Tempo V3 UI + Fastify BFF
Ground-up rewrite of Walmart’s merchandising CMS authoring tool
Replacing the legacy Electrode V1 + GraphQL + React 16 stack with Next.js 15 App Router on React 19, fronted by a Fastify BFF that fans out to 15 downstream Walmart services. Live across 38 storefronts.
The problem
V2 was React 17 + Redux Toolkit + Apollo + a Koa BFF — slow dev loop, monolithic GraphQL resolvers, brittle module-definition form handling, and inconsistent UX with the rest of Walmart’s Living Design system. Adding a new downstream service required touching 15 duplicated resolver layers.
Why Fastify wrapping Next.js (not stock next start)
Walmart’s existing Saber/Electrode operational tooling (CCM2, electrode-tracing, electrode-ui-logger, electrode-prometheus, sso-pingfed) is Fastify-shaped. @walmart/wml-server-fastify wraps Next.js as a custom Node server, preserving the entire ops surface while getting App Router + React Server Components on top.

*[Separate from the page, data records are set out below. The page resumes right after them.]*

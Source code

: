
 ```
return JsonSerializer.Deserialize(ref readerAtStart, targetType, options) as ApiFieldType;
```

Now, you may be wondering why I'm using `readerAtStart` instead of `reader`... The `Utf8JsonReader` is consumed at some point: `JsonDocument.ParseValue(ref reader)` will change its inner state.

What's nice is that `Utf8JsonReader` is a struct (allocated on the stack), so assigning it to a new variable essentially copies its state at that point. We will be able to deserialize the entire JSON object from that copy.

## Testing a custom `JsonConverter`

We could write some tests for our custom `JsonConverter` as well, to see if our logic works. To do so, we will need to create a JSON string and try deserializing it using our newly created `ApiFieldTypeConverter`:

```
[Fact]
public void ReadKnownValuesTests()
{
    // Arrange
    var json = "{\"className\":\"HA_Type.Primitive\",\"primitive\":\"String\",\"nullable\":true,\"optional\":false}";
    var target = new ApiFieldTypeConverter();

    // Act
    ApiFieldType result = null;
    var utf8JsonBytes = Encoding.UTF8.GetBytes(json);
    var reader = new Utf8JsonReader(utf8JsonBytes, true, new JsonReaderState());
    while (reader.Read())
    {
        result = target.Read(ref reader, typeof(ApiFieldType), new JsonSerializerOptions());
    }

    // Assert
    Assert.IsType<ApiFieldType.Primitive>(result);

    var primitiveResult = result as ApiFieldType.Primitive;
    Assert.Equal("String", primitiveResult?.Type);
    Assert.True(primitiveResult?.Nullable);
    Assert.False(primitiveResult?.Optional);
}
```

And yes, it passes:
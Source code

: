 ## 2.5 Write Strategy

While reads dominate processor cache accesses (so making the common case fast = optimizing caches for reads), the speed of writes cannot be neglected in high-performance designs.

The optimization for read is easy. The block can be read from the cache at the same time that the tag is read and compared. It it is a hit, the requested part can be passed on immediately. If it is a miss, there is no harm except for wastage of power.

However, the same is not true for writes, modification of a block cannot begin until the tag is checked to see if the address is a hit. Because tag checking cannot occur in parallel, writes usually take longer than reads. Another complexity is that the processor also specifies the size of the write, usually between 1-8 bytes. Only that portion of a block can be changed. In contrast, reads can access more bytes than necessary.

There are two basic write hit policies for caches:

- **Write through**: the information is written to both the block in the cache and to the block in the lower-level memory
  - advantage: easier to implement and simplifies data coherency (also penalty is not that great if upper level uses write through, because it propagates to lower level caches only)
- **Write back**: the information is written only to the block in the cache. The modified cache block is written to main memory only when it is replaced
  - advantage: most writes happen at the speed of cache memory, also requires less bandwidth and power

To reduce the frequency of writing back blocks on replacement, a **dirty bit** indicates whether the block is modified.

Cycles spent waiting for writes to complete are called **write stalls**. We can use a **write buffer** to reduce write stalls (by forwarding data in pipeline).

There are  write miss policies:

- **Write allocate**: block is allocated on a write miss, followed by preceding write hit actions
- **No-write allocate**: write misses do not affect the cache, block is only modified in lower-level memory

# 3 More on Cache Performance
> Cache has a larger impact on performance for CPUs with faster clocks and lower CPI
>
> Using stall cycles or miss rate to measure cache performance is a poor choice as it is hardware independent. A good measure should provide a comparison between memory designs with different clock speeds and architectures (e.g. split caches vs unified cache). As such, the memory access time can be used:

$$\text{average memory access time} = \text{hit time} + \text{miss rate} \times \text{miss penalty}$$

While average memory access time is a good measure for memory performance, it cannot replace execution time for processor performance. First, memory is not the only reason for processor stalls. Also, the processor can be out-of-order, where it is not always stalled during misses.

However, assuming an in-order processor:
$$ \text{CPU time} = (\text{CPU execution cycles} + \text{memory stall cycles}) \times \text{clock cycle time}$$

One BFF gateway for 15 services
A unified /api/proxy Fastify route fans out to Tempo Service, Tempo Runtime, Pronto, Tango, IronBank, Legato, Asset Service, P13N, RMA, Normalize, SEO/Tejas, DAL, Portal, Translation, and CCM — collapsing 15 duplicated GraphQL resolver layers from V2.
Adding a new downstream service is a ~50-line typed-client template against the same proxy contract. The proxy enforces SSRF (URL allowlist), normalizes headers, and adds defensive content-type parsing for downstreams that return unflagged JSON.

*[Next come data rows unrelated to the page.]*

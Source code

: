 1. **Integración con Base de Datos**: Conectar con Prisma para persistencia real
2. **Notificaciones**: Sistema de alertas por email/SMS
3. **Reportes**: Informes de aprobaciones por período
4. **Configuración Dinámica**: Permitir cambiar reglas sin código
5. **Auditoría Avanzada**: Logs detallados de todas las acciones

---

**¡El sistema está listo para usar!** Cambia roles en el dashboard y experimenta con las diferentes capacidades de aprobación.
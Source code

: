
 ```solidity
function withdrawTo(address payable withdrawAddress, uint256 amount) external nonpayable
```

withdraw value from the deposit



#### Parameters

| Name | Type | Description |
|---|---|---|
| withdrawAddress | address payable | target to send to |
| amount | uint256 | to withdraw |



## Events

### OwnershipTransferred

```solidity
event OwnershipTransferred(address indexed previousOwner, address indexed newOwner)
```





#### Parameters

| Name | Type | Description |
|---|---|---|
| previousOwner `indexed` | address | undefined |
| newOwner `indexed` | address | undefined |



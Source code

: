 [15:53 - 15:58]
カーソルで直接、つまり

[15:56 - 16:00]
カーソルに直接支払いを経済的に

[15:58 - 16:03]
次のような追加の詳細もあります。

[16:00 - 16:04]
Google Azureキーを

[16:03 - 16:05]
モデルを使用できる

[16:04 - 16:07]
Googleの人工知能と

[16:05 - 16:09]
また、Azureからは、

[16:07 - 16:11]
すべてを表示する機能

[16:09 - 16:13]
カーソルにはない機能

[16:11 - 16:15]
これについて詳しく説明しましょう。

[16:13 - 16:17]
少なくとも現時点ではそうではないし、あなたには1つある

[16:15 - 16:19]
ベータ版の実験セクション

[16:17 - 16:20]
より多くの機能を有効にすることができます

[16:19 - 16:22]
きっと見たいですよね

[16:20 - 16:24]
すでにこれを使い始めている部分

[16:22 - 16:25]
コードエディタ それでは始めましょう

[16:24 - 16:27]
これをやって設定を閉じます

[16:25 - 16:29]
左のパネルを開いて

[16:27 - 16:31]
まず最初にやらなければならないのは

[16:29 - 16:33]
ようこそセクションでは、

W3C trace propagation — first end-to-end tracing in Tempo’s history
Wrote a traceparent validator + forwarder for every outbound fetch(), mirroring the trace id onto a legacy X-Trace-ID header for backward compatibility with the Java backend’s interceptor. Validated >92% propagation success rate in stage (1,284 of 1,387 inbound requests over 2 hours) — unblocking end-to-end distributed tracing for the first time across the BFF ↔ Tempo Service ↔ Tempo Runtime chain.
Three classes of production bugs eliminated
A body-based proxy contract (application/proxy-service-json) fixed HTTP 431 on ~42KB Prism module submissions that previously failed at the gateway header-size limit. Defensive content-type parsing handled P13N’s unflagged JSON responses. SSRF protection via URL-allowlist validation closed an outbound-call attack surface.

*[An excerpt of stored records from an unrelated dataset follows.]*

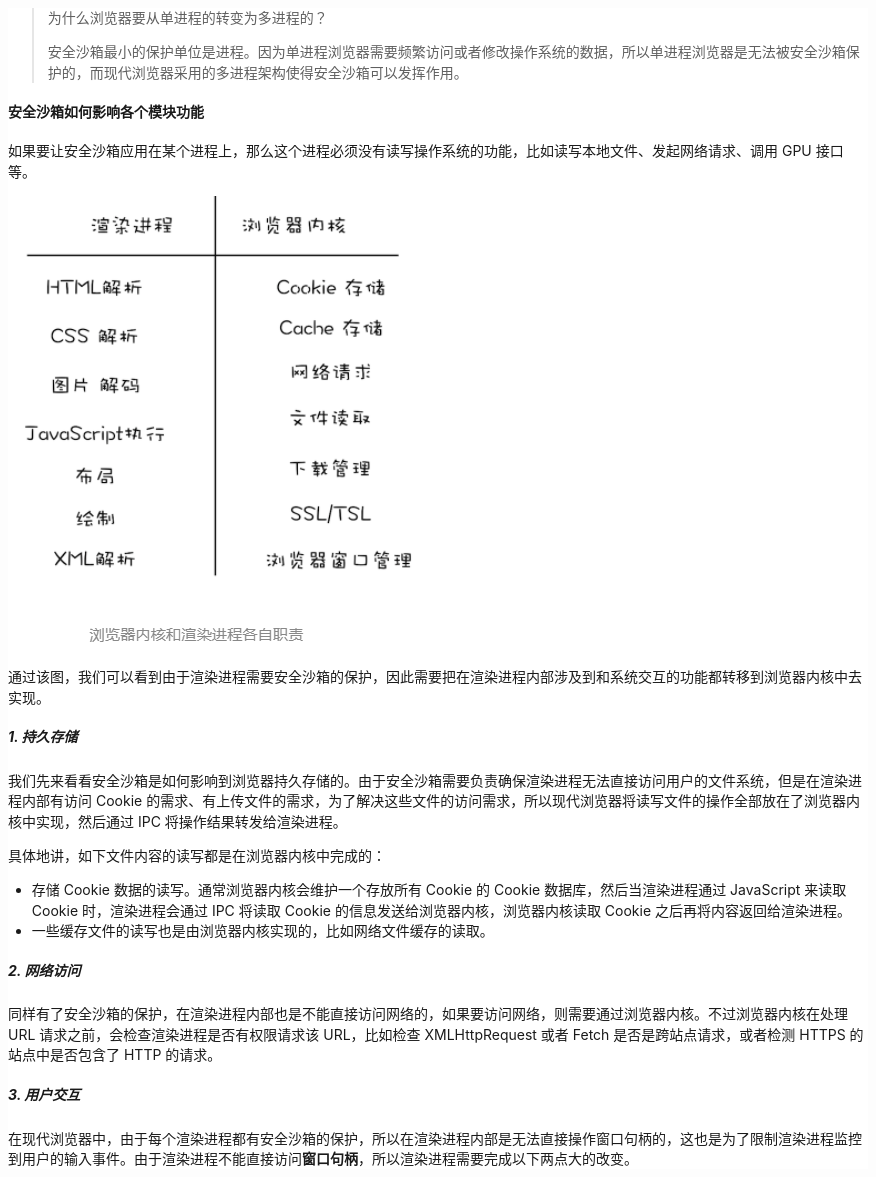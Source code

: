 > 为什么浏览器要从单进程的转变为多进程的？
>
> ​	安全沙箱最小的保护单位是进程。因为单进程浏览器需要频繁访问或者修改操作系统的数据，所以单进程浏览器是无法被安全沙箱保护的，而现代浏览器采用的多进程架构使得安全沙箱可以发挥作用。

#### 安全沙箱如何影响各个模块功能

​	如果要让安全沙箱应用在某个进程上，那么这个进程必须没有读写操作系统的功能，比如读写本地文件、发起网络请求、调用 GPU 接口等。

![image-20210309143453651](./img/image-20210309143453651.png)

通过该图，我们可以看到由于渲染进程需要安全沙箱的保护，因此需要把在渲染进程内部涉及到和系统交互的功能都转移到浏览器内核中去实现。

##### 1. 持久存储

​	我们先来看看安全沙箱是如何影响到浏览器持久存储的。由于安全沙箱需要负责确保渲染进程无法直接访问用户的文件系统，但是在渲染进程内部有访问 Cookie 的需求、有上传文件的需求，为了解决这些文件的访问需求，所以现代浏览器将读写文件的操作全部放在了浏览器内核中实现，然后通过 IPC 将操作结果转发给渲染进程。

具体地讲，如下文件内容的读写都是在浏览器内核中完成的：

- 存储 Cookie 数据的读写。通常浏览器内核会维护一个存放所有 Cookie 的 Cookie 数据库，然后当渲染进程通过 JavaScript 来读取 Cookie 时，渲染进程会通过 IPC 将读取 Cookie 的信息发送给浏览器内核，浏览器内核读取 Cookie 之后再将内容返回给渲染进程。
- 一些缓存文件的读写也是由浏览器内核实现的，比如网络文件缓存的读取。

##### 2. 网络访问

​	同样有了安全沙箱的保护，在渲染进程内部也是不能直接访问网络的，如果要访问网络，则需要通过浏览器内核。不过浏览器内核在处理 URL 请求之前，会检查渲染进程是否有权限请求该 URL，比如检查 XMLHttpRequest 或者 Fetch 是否是跨站点请求，或者检测 HTTPS 的站点中是否包含了 HTTP 的请求。

##### 3. 用户交互

​	在现代浏览器中，由于每个渲染进程都有安全沙箱的保护，所以在渲染进程内部是无法直接操作窗口句柄的，这也是为了限制渲染进程监控到用户的输入事件。由于渲染进程不能直接访问**窗口句柄**，所以渲染进程需要完成以下两点大的改变。

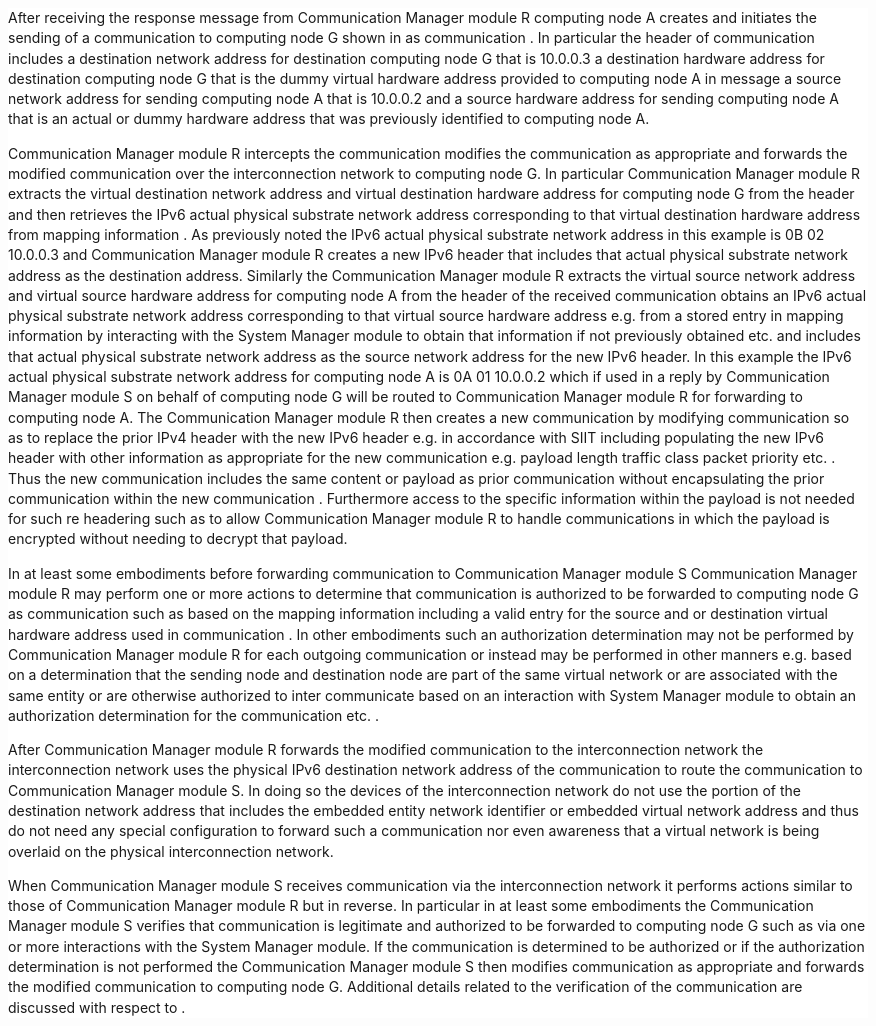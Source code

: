 After receiving the response message from Communication Manager module R computing node A creates and initiates the sending of a communication to computing node G shown in as communication . In particular the header of communication includes a destination network address for destination computing node G that is 10.0.0.3 a destination hardware address for destination computing node G that is the dummy virtual hardware address provided to computing node A in message a source network address for sending computing node A that is 10.0.0.2 and a source hardware address for sending computing node A that is an actual or dummy hardware address that was previously identified to computing node A.

Communication Manager module R intercepts the communication modifies the communication as appropriate and forwards the modified communication over the interconnection network to computing node G. In particular Communication Manager module R extracts the virtual destination network address and virtual destination hardware address for computing node G from the header and then retrieves the IPv6 actual physical substrate network address corresponding to that virtual destination hardware address from mapping information . As previously noted the IPv6 actual physical substrate network address in this example is 0B 02 10.0.0.3 and Communication Manager module R creates a new IPv6 header that includes that actual physical substrate network address as the destination address. Similarly the Communication Manager module R extracts the virtual source network address and virtual source hardware address for computing node A from the header of the received communication obtains an IPv6 actual physical substrate network address corresponding to that virtual source hardware address e.g. from a stored entry in mapping information by interacting with the System Manager module to obtain that information if not previously obtained etc. and includes that actual physical substrate network address as the source network address for the new IPv6 header. In this example the IPv6 actual physical substrate network address for computing node A is 0A 01 10.0.0.2 which if used in a reply by Communication Manager module S on behalf of computing node G will be routed to Communication Manager module R for forwarding to computing node A. The Communication Manager module R then creates a new communication by modifying communication so as to replace the prior IPv4 header with the new IPv6 header e.g. in accordance with SIIT including populating the new IPv6 header with other information as appropriate for the new communication e.g. payload length traffic class packet priority etc. . Thus the new communication includes the same content or payload as prior communication without encapsulating the prior communication within the new communication . Furthermore access to the specific information within the payload is not needed for such re headering such as to allow Communication Manager module R to handle communications in which the payload is encrypted without needing to decrypt that payload.

In at least some embodiments before forwarding communication to Communication Manager module S Communication Manager module R may perform one or more actions to determine that communication is authorized to be forwarded to computing node G as communication such as based on the mapping information including a valid entry for the source and or destination virtual hardware address used in communication . In other embodiments such an authorization determination may not be performed by Communication Manager module R for each outgoing communication or instead may be performed in other manners e.g. based on a determination that the sending node and destination node are part of the same virtual network or are associated with the same entity or are otherwise authorized to inter communicate based on an interaction with System Manager module to obtain an authorization determination for the communication etc. .

After Communication Manager module R forwards the modified communication to the interconnection network the interconnection network uses the physical IPv6 destination network address of the communication to route the communication to Communication Manager module S. In doing so the devices of the interconnection network do not use the portion of the destination network address that includes the embedded entity network identifier or embedded virtual network address and thus do not need any special configuration to forward such a communication nor even awareness that a virtual network is being overlaid on the physical interconnection network.

When Communication Manager module S receives communication via the interconnection network it performs actions similar to those of Communication Manager module R but in reverse. In particular in at least some embodiments the Communication Manager module S verifies that communication is legitimate and authorized to be forwarded to computing node G such as via one or more interactions with the System Manager module. If the communication is determined to be authorized or if the authorization determination is not performed the Communication Manager module S then modifies communication as appropriate and forwards the modified communication to computing node G. Additional details related to the verification of the communication are discussed with respect to .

Auth simplification: IAM + RMA → RMA-only
Replaced the two-system auth chain with RMA-only authorization through the Role Manager Auth Engine, enforcing access at tenant × pageType granularity. Cut outage modes from two to one and simplified the on-call triage playbook.
Tenant-aware Edge middleware
Next.js Edge middleware handles /{tenant}/ URL rewrites across all 38 tenants, cookie synchronization, feature-flag-driven legacy fallback to V2, and open-redirect protection. Enables a safe, route-by-route migration ramp without a flag-day cutover.
What I shipped
- Migrated the authoring UI from Electrode V1 + GraphQL + React 16 to Next.js 15 + React 19 on a Fastify custom server — cut cold-start build time by ~60% and shrank the client bundle through Server Components and TanStack Query streaming Suspense.
- Designed and shipped a unified /api/proxy Fastify BFF gateway fanning out to 15 downstream Walmart services — collapsed 15 duplicated GraphQL resolver layers and reduced "add new downstream service" to a ~50-line typed-client template.
- Implemented W3C Trace Context propagation across the BFF — validated >92% propagation success rate (1,284 / 1,387 requests over 2 hours) in stage.
- Eliminated three classes of production header bugs via a body-based proxy contract, defensive content-type parsing, and SSRF protection.
- Replaced the IAM + RMA auth chain with RMA-only authorization at tenant × pageType granularity — cut outage modes from two systems to one.
- Built tenant-aware Next.js Edge middleware handling /{tenant}/ URL rewrites across 38 tenants, cookie sync, feature-flag-driven legacy fallback, and open-redirect protection.
- Stood up the observability spine — OpenObserve dashboards, Quantum Metrics RUM, Prometheus metrics, and a Playwright e2e suite hitting live stage — surfacing per-user traffic patterns (79 unique editors, 1,857 calls / 4 days) and identifying ~57% bot-driven volume.
- Deployed multi-region active-active across three production clusters (uswest, uscentral, useast4) under the KITT nextjs-electrode-v1 profile with Concord + LooperPro pipelines and Akeyless-managed signature secrets.